[WHAT TO DO]
Which lines in the records below contain the word "thank"? Report each of them.

[RECORDS SHOWN]
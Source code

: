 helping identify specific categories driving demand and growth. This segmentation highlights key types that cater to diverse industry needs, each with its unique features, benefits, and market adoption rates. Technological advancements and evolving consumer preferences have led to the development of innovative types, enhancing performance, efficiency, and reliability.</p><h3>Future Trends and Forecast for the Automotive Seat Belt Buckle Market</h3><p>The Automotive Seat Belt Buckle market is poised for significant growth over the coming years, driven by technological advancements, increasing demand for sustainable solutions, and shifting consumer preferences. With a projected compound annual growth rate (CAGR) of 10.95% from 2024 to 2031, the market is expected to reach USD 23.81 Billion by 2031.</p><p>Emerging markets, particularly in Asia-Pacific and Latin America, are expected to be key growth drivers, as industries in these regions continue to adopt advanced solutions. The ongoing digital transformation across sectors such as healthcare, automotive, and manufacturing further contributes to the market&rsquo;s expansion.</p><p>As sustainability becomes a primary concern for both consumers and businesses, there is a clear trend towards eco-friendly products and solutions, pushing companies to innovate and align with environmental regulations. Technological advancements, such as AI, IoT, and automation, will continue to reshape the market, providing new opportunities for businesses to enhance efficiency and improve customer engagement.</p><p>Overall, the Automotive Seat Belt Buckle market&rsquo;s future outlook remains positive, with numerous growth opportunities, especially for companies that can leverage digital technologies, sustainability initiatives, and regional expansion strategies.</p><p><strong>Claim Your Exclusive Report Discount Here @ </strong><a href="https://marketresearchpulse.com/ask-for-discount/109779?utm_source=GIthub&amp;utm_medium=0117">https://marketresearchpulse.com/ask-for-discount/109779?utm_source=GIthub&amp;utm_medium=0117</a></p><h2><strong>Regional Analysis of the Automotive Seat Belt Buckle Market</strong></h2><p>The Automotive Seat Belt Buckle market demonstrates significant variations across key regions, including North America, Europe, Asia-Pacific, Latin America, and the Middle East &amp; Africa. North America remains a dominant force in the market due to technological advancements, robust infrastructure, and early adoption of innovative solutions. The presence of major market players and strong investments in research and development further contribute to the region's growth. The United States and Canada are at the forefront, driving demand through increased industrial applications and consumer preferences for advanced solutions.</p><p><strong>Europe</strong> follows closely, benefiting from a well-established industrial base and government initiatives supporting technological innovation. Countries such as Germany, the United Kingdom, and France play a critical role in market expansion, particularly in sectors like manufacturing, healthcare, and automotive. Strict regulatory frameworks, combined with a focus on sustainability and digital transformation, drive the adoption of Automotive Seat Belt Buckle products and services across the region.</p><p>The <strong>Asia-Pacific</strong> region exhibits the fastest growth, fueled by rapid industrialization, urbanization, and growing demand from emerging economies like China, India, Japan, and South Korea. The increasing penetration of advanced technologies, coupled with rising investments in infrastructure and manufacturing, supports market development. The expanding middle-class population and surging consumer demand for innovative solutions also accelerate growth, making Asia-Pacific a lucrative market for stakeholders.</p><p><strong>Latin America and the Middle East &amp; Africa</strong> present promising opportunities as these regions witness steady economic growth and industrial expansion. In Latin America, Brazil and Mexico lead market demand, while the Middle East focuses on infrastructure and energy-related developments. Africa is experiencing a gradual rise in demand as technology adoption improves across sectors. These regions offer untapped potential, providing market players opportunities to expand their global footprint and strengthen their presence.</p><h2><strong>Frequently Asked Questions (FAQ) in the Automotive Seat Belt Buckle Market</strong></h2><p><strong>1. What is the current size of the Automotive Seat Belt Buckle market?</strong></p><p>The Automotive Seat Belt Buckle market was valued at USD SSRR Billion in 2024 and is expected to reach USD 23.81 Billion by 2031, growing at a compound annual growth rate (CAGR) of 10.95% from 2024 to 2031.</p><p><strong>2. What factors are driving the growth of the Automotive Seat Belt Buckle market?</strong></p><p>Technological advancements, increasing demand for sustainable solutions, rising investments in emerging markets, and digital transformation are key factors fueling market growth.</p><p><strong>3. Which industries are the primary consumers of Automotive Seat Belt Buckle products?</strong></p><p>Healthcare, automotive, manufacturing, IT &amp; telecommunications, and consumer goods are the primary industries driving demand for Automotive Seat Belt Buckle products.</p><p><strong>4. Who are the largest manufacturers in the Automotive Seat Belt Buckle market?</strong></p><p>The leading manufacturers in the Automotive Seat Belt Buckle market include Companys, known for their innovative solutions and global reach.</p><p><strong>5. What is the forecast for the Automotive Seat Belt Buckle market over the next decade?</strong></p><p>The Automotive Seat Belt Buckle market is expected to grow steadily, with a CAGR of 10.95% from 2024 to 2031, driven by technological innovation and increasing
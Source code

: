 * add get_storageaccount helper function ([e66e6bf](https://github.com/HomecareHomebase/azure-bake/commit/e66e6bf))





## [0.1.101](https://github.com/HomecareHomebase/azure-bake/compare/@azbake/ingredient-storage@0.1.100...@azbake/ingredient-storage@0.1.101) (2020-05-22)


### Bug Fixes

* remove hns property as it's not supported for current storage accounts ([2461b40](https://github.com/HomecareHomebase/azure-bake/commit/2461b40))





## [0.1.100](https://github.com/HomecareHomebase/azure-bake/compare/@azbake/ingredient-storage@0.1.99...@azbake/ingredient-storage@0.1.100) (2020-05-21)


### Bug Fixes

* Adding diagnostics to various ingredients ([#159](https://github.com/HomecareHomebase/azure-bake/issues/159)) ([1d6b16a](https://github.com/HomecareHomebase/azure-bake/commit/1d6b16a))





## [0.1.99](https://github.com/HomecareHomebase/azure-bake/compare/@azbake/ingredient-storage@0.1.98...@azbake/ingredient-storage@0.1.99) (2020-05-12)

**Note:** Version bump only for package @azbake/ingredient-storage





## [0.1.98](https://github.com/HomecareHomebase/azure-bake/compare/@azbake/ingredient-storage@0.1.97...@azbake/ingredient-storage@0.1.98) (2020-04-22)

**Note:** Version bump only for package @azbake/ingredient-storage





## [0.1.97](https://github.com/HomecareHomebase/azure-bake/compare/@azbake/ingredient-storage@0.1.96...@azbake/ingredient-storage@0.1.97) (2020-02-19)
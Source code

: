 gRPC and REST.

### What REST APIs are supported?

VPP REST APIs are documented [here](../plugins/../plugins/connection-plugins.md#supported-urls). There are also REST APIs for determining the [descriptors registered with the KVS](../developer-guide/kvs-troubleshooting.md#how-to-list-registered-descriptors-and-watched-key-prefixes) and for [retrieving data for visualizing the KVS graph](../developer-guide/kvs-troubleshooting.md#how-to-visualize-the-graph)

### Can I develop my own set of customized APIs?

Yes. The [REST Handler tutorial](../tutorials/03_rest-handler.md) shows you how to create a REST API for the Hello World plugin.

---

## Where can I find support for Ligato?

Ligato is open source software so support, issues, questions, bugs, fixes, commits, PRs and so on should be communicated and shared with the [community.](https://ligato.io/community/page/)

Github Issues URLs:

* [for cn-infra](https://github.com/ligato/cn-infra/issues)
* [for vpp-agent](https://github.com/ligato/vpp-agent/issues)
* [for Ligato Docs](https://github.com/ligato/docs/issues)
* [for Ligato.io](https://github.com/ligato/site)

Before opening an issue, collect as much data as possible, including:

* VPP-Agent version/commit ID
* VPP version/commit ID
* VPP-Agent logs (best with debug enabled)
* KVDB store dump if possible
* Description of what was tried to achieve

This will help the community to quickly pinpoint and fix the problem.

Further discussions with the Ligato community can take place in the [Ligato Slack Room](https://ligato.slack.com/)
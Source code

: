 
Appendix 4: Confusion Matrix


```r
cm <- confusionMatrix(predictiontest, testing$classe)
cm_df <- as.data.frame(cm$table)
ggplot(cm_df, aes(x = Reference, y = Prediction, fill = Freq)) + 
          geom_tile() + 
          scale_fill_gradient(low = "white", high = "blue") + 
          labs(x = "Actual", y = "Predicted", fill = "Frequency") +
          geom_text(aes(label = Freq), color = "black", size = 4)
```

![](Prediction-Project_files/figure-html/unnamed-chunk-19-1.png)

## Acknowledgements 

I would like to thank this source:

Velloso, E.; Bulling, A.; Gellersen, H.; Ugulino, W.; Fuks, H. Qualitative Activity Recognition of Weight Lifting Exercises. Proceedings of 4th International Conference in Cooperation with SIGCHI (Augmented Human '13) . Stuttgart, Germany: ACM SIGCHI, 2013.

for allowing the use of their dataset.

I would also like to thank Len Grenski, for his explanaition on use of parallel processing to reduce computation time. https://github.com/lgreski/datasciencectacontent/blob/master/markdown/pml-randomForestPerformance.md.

[ANSWER SPACE]
I would like to thank this source:
I would also like to thank Len Grenski, for his explanaition on use of parallel processing to reduce computation time. https://github.com/lgreski/datasciencectacontent/blob/master/markdown/pml-randomForestPerformance.md.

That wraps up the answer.